Fresh from the newborn bubble, my baby and I went from being up all hours cluster-feeding, to settling into a nice (but not always perfect!) routine for her nighttime sleep. You know, the usual – bath, feed, bed. Although not sleeping completely through the night, my baby generally wakes only once or twice a night for a quick feed or resettle, and wakes at a suitable time the next day, refreshed and happy.
Now, doesn’t that sound ideal? However, while my baby sleeps on one side of me in the Next2Me cot and my husband dozes peacefully on the other side, I spend hours, night after night, staring at the ceiling, willing myself to sleep. There have been nights where my baby has slept for 11 hours, when I have snatched only one or two for myself, feeling at my most tired and weary when my baby begins to stir for another day of learning and growth. Intrusive thoughts and worries play a huge part, too: “Are you a good mum? A good wife? Friend? Can you ever afford childcare to work properly again? What if no one wants to give you any work anyway?”

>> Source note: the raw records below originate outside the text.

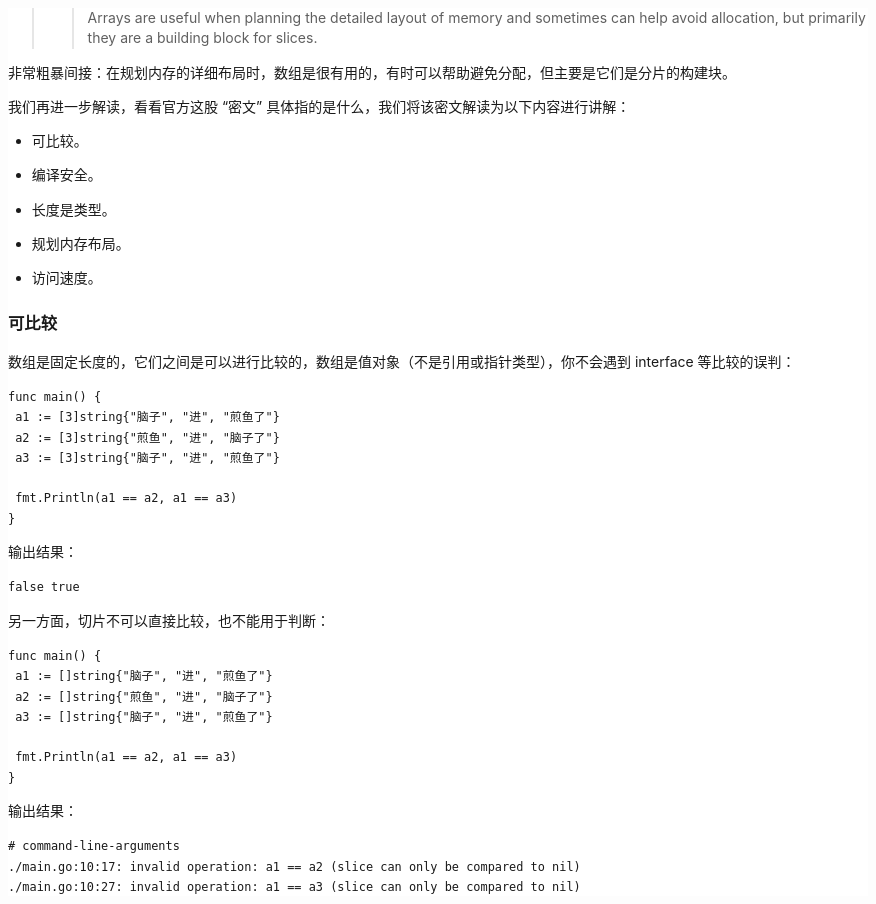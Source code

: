 > > Arrays are useful when planning the detailed layout of memory and sometimes can help avoid allocation, but primarily they are a building block for slices.

非常粗暴间接：在规划内存的详细布局时，数组是很有用的，有时可以帮助避免分配，但主要是它们是分片的构建块。

我们再进一步解读，看看官方这股 “密文” 具体指的是什么，我们将该密文解读为以下内容进行讲解：

*   可比较。
    
*   编译安全。
    
*   长度是类型。
    
*   规划内存布局。
    
*   访问速度。
    

### 可比较

数组是固定长度的，它们之间是可以进行比较的，数组是值对象（不是引用或指针类型），你不会遇到 interface 等比较的误判：

```
func main() {
 a1 := [3]string{"脑子", "进", "煎鱼了"}
 a2 := [3]string{"煎鱼", "进", "脑子了"}
 a3 := [3]string{"脑子", "进", "煎鱼了"}

 fmt.Println(a1 == a2, a1 == a3)
}

```

输出结果：

```
false true

```

另一方面，切片不可以直接比较，也不能用于判断：

```
func main() {
 a1 := []string{"脑子", "进", "煎鱼了"}
 a2 := []string{"煎鱼", "进", "脑子了"}
 a3 := []string{"脑子", "进", "煎鱼了"}

 fmt.Println(a1 == a2, a1 == a3)
}

```

输出结果：

```
# command-line-arguments
./main.go:10:17: invalid operation: a1 == a2 (slice can only be compared to nil)
./main.go:10:27: invalid operation: a1 == a3 (slice can only be compared to nil)

```
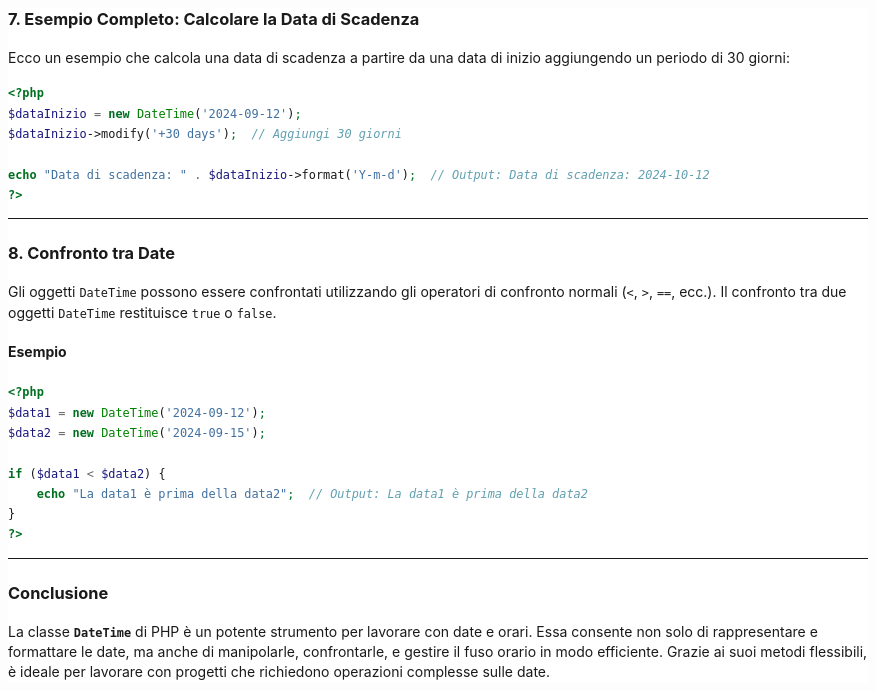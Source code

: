 
### **7. Esempio Completo: Calcolare la Data di Scadenza**

Ecco un esempio che calcola una data di scadenza a partire da una data di inizio aggiungendo un periodo di 30 giorni:

```php
<?php
$dataInizio = new DateTime('2024-09-12');
$dataInizio->modify('+30 days');  // Aggiungi 30 giorni

echo "Data di scadenza: " . $dataInizio->format('Y-m-d');  // Output: Data di scadenza: 2024-10-12
?>
```

---

### **8. Confronto tra Date**

Gli oggetti `DateTime` possono essere confrontati utilizzando gli operatori di confronto normali (`<`, `>`, `==`, ecc.). Il confronto tra due oggetti `DateTime` restituisce `true` o `false`.

#### Esempio

```php
<?php
$data1 = new DateTime('2024-09-12');
$data2 = new DateTime('2024-09-15');

if ($data1 < $data2) {
    echo "La data1 è prima della data2";  // Output: La data1 è prima della data2
}
?>
```

---

### **Conclusione**

La classe **`DateTime`** di PHP è un potente strumento per lavorare con date e orari. Essa consente non solo di rappresentare e formattare le date, ma anche di manipolarle, confrontarle, e gestire il fuso orario in modo efficiente. Grazie ai suoi metodi flessibili, è ideale per lavorare con progetti che richiedono operazioni complesse sulle date.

I’ve spent nights counting up how much sleep I’d get if I fell asleep right THEN, and reshuffling to-do lists in my head, knowing that my incoming planned day just isn’t going to gel on absolutely zero sleep. I’ll take myself off upstairs in the afternoons for a ‘nap’ after a night of no sleep while my husband supervises our daughter, only to lie there with my heart pounding, finally admitting defeat and coming down in tears because I just can’t fall asleep.
So, aside from feeling like I’m constantly in the newborn bubble sleep-wise (without the ability to stay in bed, the exciting parcels arriving and the constant offers of help, worse luck), I did some research and finally realised that I am suffering from Postpartum Insomnia.

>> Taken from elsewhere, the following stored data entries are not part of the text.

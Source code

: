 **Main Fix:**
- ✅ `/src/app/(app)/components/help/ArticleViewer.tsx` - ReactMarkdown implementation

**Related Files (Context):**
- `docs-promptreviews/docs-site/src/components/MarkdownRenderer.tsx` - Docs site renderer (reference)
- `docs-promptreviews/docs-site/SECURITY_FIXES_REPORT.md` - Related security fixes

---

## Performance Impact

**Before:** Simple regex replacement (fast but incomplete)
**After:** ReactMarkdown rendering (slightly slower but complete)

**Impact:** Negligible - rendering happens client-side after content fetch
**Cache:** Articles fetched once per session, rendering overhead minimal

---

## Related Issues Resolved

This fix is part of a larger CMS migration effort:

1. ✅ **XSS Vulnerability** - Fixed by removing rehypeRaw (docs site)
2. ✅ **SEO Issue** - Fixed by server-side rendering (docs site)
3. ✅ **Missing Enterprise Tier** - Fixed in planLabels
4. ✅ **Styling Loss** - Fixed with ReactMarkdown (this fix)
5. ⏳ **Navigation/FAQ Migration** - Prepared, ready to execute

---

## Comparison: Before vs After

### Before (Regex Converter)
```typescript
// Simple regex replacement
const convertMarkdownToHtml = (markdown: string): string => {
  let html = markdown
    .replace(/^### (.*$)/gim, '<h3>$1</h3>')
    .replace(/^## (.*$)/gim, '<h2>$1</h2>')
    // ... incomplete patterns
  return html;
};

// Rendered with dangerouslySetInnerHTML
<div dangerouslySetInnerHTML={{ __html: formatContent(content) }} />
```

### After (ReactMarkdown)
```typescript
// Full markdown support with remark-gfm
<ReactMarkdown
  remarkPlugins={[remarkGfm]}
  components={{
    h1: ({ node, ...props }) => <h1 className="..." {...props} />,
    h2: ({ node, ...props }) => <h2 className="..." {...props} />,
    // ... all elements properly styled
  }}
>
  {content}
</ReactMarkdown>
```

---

With a traumatic pregnancy, birth and a natural penchant for feeling anxious and worried, I’m not surprised that this is the case and as such, for now, have settled into my “new normal”, bedding in with my insomnia for as long as it deigns to stick around.
That’s not to say that I didn’t consult an expert! Dave Gibson is the Founder of The Sleep Site and he tells me that between 50-75% of women report changes to their sleep pre and postpartum. Somewhere between 17% and 30% report their sleep interference as insomnia and a further 50% of these will still have some insomnia two years later!

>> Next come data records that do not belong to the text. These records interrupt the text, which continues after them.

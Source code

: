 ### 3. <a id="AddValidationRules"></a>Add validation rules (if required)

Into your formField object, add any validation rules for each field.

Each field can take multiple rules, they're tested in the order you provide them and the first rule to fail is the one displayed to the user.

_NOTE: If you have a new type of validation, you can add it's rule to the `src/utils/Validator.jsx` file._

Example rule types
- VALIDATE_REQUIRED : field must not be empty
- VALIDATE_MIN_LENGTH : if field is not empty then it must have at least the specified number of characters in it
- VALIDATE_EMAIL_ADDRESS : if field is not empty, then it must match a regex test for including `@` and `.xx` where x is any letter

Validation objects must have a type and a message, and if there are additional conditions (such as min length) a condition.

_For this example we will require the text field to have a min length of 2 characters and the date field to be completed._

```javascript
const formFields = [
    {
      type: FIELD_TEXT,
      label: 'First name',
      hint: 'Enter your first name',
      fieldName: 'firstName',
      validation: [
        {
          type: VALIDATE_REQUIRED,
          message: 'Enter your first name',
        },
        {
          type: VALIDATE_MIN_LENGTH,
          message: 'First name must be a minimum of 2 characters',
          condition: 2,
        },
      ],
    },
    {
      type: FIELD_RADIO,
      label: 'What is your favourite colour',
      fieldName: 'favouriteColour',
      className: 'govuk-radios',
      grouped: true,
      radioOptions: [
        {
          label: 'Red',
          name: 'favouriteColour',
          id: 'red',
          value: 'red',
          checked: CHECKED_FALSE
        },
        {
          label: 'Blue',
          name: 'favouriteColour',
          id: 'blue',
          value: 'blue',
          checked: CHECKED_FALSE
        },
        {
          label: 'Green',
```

He states that upping sleep hygiene is key to helping ease symptoms (“Getting sunlight first thing, the bedroom blacked out, regular bedtimes and limiting alcohol before bed and stopping caffeine at lunchtime”), but it’s also important to seek support from your partner, family and of course, your GP if symptoms worsen.
For me, the time when my baby has begun to settle, thrive and become more independent has been the hardest period yet. This is because when people see me, they tend to ask about the baby – and forget to ask about me. If anything, I’m feeling a lot worse physically and emotionally than I did when my baby was born, and that’s no mean feat.
I hope that with time, and with trust that things will begin to resettle, I will begin to sleep again.
In the meantime, I’ll be accepting all forms of help, kind words and being gentle with myself. Because that’s all we can really do, isn’t it? Be kind to ourselves when things are out of our control? If you’re having trouble with sleep after having your baby, know you’re not alone.
And, if you’ve got someone in your life who’s baby is thriving and on the surface things look stable and calm, just don’t forget to ask: “…and how are you, mama?”